> Activity:
The copy you return should hold only the lines from the top of the data below through the line with "This fivefold improvement", each duplicated exactly and with no pictures.

> Available records:
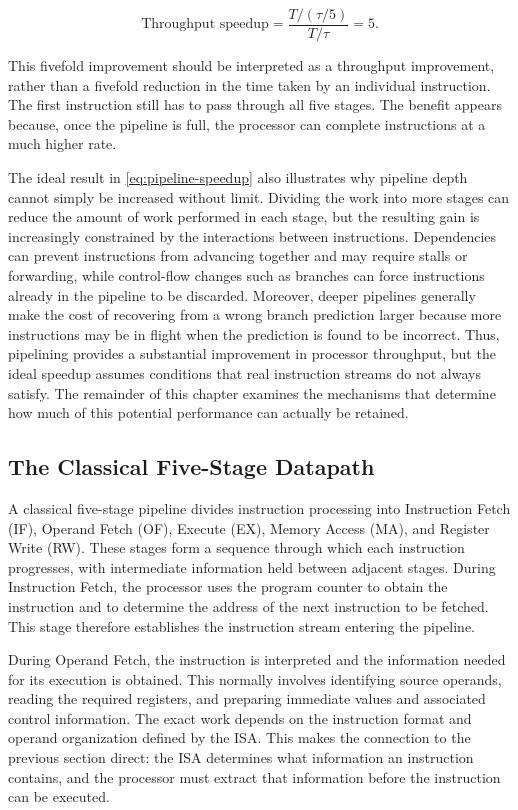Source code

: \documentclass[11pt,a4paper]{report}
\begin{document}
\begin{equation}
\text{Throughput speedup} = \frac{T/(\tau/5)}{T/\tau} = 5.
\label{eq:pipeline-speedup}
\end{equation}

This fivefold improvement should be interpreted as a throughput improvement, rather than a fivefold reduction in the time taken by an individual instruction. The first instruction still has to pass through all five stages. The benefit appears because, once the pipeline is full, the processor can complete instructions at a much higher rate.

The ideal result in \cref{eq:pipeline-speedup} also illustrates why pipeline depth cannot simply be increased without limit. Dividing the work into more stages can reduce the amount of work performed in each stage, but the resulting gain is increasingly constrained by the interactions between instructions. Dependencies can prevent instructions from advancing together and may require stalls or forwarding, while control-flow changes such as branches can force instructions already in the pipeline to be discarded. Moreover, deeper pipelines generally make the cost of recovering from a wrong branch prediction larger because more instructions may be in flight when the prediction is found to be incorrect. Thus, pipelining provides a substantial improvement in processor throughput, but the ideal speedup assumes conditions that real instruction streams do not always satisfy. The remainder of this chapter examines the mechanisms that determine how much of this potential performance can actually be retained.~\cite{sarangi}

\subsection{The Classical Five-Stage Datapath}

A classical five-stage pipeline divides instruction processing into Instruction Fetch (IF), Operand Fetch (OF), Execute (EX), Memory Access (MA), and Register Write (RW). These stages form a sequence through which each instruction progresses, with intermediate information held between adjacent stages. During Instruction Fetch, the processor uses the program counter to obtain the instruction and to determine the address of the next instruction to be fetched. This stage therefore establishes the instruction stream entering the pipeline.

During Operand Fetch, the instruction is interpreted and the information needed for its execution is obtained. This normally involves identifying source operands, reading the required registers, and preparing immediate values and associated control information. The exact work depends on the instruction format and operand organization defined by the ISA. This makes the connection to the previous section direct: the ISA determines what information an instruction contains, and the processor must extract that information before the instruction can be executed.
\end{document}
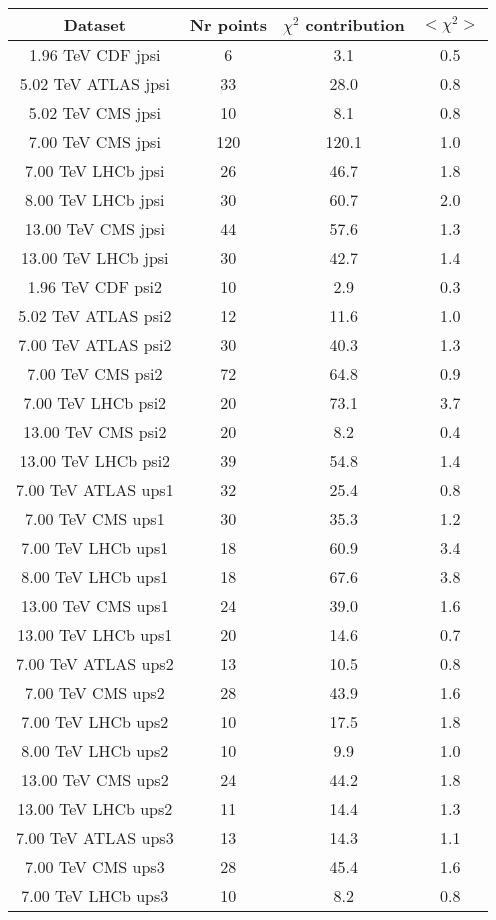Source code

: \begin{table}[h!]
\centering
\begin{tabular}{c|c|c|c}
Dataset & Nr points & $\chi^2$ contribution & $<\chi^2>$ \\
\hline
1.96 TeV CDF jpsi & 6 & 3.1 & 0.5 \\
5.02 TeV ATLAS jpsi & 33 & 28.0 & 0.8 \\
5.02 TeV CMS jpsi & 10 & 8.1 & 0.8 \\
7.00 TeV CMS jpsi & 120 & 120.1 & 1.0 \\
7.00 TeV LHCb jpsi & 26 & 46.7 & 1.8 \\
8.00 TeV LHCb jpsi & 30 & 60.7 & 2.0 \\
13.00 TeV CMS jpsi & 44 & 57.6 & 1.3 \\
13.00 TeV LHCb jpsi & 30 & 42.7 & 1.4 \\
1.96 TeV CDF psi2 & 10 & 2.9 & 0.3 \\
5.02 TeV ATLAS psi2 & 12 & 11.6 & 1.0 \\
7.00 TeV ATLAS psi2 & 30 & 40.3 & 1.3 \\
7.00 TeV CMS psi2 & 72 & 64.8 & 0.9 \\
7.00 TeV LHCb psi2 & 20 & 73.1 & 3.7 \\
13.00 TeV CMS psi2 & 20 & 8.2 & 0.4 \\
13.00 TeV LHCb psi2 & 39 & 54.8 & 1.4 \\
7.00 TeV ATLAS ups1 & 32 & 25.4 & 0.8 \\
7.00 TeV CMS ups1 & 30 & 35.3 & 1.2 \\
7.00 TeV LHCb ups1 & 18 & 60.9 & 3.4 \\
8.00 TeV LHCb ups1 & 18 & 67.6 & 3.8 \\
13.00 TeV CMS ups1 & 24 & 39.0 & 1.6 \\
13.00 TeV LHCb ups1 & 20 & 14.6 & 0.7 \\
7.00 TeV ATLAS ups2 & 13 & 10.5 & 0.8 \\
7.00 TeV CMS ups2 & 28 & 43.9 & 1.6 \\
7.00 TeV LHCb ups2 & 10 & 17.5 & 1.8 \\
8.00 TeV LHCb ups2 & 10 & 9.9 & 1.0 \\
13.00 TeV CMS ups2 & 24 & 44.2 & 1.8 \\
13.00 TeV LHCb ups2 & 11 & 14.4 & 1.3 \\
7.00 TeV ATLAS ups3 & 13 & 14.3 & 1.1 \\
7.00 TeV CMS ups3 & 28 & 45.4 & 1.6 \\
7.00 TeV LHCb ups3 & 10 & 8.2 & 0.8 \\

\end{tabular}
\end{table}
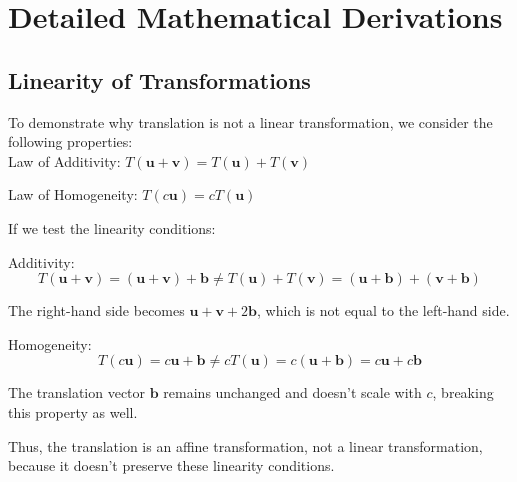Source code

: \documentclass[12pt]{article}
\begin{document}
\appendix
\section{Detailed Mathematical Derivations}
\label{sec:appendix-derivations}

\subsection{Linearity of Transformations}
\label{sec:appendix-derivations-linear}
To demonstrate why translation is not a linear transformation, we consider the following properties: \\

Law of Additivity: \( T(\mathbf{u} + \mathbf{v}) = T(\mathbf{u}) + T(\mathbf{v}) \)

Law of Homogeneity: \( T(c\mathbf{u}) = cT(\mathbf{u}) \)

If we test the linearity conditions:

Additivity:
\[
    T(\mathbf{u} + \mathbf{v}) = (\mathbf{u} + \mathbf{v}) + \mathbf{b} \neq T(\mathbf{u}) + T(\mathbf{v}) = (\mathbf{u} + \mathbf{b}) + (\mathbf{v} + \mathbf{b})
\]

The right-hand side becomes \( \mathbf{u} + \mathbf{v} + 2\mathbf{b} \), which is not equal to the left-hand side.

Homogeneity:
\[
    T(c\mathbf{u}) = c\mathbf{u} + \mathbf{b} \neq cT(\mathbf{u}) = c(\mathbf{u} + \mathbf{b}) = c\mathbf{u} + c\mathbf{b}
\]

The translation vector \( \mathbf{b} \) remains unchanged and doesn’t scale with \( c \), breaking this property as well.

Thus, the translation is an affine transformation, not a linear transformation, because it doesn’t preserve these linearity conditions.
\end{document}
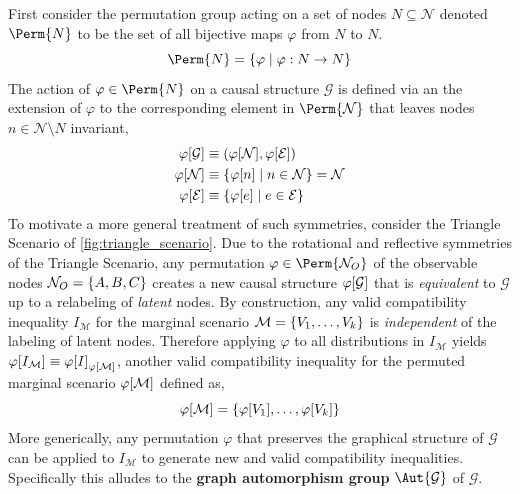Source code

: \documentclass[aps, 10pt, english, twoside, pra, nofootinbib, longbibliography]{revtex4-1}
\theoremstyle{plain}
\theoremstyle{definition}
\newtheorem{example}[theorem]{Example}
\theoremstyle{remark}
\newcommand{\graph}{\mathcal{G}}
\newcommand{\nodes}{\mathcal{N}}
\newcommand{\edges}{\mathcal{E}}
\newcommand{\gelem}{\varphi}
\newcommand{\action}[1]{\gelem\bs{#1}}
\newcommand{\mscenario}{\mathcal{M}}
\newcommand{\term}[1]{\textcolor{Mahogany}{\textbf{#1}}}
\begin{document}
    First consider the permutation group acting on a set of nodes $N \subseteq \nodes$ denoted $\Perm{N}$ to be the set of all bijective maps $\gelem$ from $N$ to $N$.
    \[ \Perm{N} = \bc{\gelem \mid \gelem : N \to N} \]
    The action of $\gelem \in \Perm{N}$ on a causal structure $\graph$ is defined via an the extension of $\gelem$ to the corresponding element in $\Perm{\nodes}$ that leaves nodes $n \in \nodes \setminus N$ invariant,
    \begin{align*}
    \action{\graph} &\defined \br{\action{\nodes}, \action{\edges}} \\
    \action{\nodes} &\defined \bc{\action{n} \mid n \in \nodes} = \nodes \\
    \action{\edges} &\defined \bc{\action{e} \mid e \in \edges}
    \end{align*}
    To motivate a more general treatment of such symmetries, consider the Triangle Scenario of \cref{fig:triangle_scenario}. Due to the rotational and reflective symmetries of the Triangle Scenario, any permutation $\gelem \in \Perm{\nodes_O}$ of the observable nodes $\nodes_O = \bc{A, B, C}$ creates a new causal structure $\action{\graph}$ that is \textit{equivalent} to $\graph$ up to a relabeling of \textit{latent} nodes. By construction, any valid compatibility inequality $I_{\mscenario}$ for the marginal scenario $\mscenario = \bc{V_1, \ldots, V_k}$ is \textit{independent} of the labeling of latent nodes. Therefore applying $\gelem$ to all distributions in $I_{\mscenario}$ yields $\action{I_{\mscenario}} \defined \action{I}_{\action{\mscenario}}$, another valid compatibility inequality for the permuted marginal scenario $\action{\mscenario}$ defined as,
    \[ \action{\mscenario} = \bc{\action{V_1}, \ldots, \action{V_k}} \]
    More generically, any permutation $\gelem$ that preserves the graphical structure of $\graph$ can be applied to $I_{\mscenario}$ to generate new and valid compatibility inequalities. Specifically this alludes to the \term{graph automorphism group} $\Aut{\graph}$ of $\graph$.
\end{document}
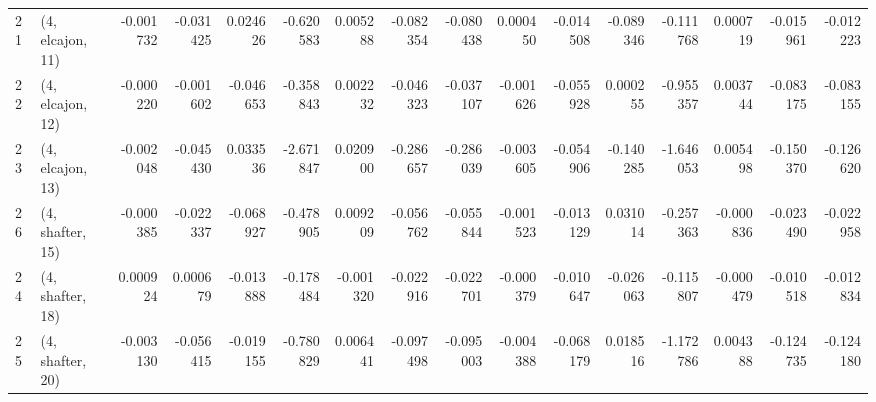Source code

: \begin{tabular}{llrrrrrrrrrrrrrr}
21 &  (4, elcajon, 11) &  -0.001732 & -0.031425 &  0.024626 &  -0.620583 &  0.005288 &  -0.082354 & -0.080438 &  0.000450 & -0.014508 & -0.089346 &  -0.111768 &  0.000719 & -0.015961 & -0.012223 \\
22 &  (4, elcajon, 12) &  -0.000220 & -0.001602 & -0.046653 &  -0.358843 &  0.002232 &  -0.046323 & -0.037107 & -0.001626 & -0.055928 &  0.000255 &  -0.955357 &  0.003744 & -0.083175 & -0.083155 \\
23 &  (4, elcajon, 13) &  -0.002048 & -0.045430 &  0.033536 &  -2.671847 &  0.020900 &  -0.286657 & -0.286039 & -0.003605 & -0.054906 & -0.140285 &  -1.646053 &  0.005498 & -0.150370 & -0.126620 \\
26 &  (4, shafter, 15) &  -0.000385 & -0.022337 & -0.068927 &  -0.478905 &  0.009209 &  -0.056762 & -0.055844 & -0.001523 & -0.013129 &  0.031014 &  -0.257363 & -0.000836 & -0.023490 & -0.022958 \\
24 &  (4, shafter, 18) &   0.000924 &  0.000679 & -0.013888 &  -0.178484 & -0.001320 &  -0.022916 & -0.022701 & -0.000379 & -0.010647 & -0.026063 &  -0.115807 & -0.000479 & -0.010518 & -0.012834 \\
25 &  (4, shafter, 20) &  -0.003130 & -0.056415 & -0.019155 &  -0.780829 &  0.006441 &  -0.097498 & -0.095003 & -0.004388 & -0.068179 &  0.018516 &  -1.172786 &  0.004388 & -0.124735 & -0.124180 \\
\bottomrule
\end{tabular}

> Answer section:
Source code

: \documentclass[11pt,a4paper]{report}
\begin{document}
\begin{equation}
\text{Throughput speedup} = \frac{T/(\tau/5)}{T/\tau} = 5.
\label{eq:pipeline-speedup}
\end{equation}

This fivefold improvement should be interpreted as a throughput improvement, rather than a fivefold reduction in the time taken by an individual instruction. The first instruction still has to pass through all five stages. The benefit appears because, once the pipeline is full, the processor can complete instructions at a much higher rate.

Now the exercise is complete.